Use of this method results in a ragged array of cells:
A potentially different number of cells per row.
"""
# HiGregSmith added
for c in self._tbl.tr_lst[row_idx].tc_lst:
yield _Cell(c,self)
Then to use this call, I needed to get the max row index. Ideally, this would be abstracted, but this seems the most direct way to access by row number rather than an iterator for row and for cell within a row. Note also that this is more properly called a "generator" and only creates Cell objects when needed rather than creating them all at once for the row (or table, for that matter).
documentlist is a list of filenames each of which is suitable for using when calling Document(). This example prints out the text in each cell with a maximum horizontal spacing and a vertical line with all the cells in each row appearing on one line:
import docx
from pprint import pprint
for docname in documentlist:
document = docx.Document(docname)
for table in document.tables:
for row_idx in range(len(table._tbl.tr_lst)):
for c in table.iter_row_cells(row_idx):
print ('{!r: ^{fieldsize}.{fieldsize}}|'.format(c.text,fieldsize=19),end='')
print ('')
print('-'*40)
Edit: Here's another way to define iter_row_cells using map iterator instead of creating a generator with yield:
return map(lambda c: _Cell(c,self), self._tbl.tr_lst[row_idx].tc_lst)
Edit2: Here's how to get a row iterator of cell iterators:
rowiter = map(table.iter_row_cells,range(len(table._tbl.tr_lst)))
Or All In One (if iter_row_cells()
is not available):
rowiter = map(map(table.iter_row_cells,range(len(table._tbl.tr_lst))),range(len(table._tbl.tr_lst)))
@HiGregSmith Nice :) Thanks for posting what you came up with :)
Function for correct retrieve real cells from row:
def real_row_cells(row:'_Row') -> 'Sequence[_Cell]':
from docx.oxml.simpletypes import ST_Merge
from docx.table import _Cell
cells = []
table:'Table' = row.table
drows = getattr(table, '_real_rows', {})
if not drows:
table._real_rows = drows = {}
row_ind = row._index
if ocells := drows.get(row_ind):
return ocells
for i, tc in enumerate(row._tr.tc_lst):
for grid_span_idx in range(tc.grid_span):
if tc.vMerge == ST_Merge.CONTINUE:
prev_cels = real_row_cells(table.rows[row_ind - 1])

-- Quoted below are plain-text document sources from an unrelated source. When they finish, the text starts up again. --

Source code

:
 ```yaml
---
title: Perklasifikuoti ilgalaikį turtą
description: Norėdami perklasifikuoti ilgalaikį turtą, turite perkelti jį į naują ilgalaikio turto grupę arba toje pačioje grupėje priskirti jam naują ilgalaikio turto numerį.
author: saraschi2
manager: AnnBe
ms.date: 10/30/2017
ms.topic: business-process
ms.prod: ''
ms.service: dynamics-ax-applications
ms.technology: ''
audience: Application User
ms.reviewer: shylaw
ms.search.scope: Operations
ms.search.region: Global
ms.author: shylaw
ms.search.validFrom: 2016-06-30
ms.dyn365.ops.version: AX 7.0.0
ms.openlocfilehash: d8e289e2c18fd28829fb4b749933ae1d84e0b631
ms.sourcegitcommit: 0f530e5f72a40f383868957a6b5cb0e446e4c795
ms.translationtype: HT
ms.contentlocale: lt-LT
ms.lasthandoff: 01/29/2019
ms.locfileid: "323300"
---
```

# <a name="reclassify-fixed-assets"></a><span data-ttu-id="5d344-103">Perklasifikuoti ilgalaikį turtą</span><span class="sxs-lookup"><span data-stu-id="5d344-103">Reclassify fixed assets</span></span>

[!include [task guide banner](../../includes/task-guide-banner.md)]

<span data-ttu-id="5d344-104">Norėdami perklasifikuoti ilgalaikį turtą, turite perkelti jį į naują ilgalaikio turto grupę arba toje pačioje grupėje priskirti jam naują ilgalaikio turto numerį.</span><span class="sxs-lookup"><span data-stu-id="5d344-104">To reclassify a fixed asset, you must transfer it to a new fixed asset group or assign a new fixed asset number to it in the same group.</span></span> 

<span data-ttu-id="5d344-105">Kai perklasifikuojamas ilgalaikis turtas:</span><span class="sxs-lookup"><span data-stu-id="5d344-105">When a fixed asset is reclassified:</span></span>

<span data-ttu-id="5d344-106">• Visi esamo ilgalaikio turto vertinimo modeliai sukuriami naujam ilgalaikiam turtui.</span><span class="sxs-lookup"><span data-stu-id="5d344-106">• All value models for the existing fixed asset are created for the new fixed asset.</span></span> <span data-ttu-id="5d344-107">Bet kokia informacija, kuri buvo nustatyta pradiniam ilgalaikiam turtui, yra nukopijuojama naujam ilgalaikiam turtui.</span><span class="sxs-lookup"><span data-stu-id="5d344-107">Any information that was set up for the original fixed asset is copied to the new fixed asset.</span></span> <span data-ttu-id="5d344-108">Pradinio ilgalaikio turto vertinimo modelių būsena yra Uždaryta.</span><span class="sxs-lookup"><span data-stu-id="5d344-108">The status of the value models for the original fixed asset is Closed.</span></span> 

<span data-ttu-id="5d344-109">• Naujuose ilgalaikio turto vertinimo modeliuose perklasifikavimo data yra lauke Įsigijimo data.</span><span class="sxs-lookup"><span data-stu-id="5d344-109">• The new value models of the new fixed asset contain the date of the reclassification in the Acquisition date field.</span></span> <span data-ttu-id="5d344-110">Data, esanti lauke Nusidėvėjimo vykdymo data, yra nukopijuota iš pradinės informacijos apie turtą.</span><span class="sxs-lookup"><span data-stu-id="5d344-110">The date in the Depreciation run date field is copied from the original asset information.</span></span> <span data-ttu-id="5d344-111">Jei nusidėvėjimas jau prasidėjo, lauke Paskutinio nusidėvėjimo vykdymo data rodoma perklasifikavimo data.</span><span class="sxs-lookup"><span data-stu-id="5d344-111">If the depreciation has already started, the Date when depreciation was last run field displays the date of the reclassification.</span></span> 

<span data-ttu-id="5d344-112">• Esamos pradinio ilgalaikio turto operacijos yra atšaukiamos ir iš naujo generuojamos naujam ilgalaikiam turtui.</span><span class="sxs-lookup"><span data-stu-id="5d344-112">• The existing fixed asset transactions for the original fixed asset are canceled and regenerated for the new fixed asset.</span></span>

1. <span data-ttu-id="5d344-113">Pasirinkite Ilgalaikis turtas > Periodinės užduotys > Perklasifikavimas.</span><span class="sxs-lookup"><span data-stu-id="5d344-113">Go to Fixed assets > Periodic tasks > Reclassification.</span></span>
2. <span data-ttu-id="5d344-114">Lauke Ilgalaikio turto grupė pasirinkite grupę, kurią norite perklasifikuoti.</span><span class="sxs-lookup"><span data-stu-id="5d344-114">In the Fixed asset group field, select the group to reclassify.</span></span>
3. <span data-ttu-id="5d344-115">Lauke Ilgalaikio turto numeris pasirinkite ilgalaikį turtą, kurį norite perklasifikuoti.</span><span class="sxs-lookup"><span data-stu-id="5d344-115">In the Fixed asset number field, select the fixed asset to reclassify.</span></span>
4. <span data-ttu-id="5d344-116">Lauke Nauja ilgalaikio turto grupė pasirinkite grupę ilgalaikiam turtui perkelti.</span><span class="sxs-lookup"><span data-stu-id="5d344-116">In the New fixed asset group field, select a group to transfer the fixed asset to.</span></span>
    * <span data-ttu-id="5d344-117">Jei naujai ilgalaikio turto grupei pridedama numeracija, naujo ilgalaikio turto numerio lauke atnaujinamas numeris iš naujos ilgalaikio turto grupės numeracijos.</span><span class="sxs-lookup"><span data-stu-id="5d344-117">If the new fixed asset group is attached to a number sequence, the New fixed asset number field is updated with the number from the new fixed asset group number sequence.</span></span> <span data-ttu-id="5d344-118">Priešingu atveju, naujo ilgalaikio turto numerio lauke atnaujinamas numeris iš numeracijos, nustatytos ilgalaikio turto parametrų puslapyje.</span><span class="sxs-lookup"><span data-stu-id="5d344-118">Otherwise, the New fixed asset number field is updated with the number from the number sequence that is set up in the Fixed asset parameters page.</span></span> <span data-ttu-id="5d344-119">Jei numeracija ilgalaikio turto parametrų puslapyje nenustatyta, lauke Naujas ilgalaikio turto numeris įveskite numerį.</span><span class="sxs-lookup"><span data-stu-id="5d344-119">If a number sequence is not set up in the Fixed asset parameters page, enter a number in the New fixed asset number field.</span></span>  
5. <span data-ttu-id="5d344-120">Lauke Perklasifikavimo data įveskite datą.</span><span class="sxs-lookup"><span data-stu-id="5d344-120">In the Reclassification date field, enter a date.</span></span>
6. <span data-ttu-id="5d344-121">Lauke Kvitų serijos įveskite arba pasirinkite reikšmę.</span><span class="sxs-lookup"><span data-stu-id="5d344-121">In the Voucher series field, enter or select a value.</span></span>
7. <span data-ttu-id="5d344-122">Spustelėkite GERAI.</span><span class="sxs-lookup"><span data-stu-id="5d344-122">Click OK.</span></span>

cells.append(prev_cels[i])
elif grid_span_idx > 0:
cells.append(cells[-1])
else:
cells.append(_Cell(tc, table))
ocells = tuple(cells)
drows[row_ind] = ocells
return ocells
Function for correct retrieve real cells from row:
This does not work for me.
I added the following definition to class Table in table.py:
def iter_row_cells(self, row_idx):
And here is a version that does not need monkey patching:
def table_itercells(table):
for row_idx in range(len(table._tbl.tr_lst)):
for cell in table._tbl.tr_lst[row_idx].tc_lst:
yield _Cell(cell, table)
The following function table_iterrows()
helped me to parse table rows correctly
from typing import Tuple
from dataclasses import dataclass
from docx.table import Table, _Cell
@dataclass
class _SimpleRow:
cells: Tuple[_Cell, ...]
def table_iterrows(table: Table) -> _SimpleRow:
for row_idx in range(len(table._tbl.tr_lst)):
cells = []
for cell in table._tbl.tr_lst[row_idx].tc_lst:
cells.append(_Cell(cell, table))
yield _SimpleRow(tuple(cells))
It returns a _SimpleRow
dataclass, so that you can simply replace code like:
for item in doc.iter_inner_content():
if isinstance(item, docx.table.Table):
for row in item.row:
for cell in row.cells:
print(cell.text)
with
for item in doc.iter_inner_content():
if isinstance(item, docx.table.Table):
for row in table_iterrows(item):
for cell in row.cells:
print(cell.text)
When iterating over cells within rows, the index calculations for cells and rows within the table are off by the accumulated w:gridBefore and w:gridAfter from prior rows.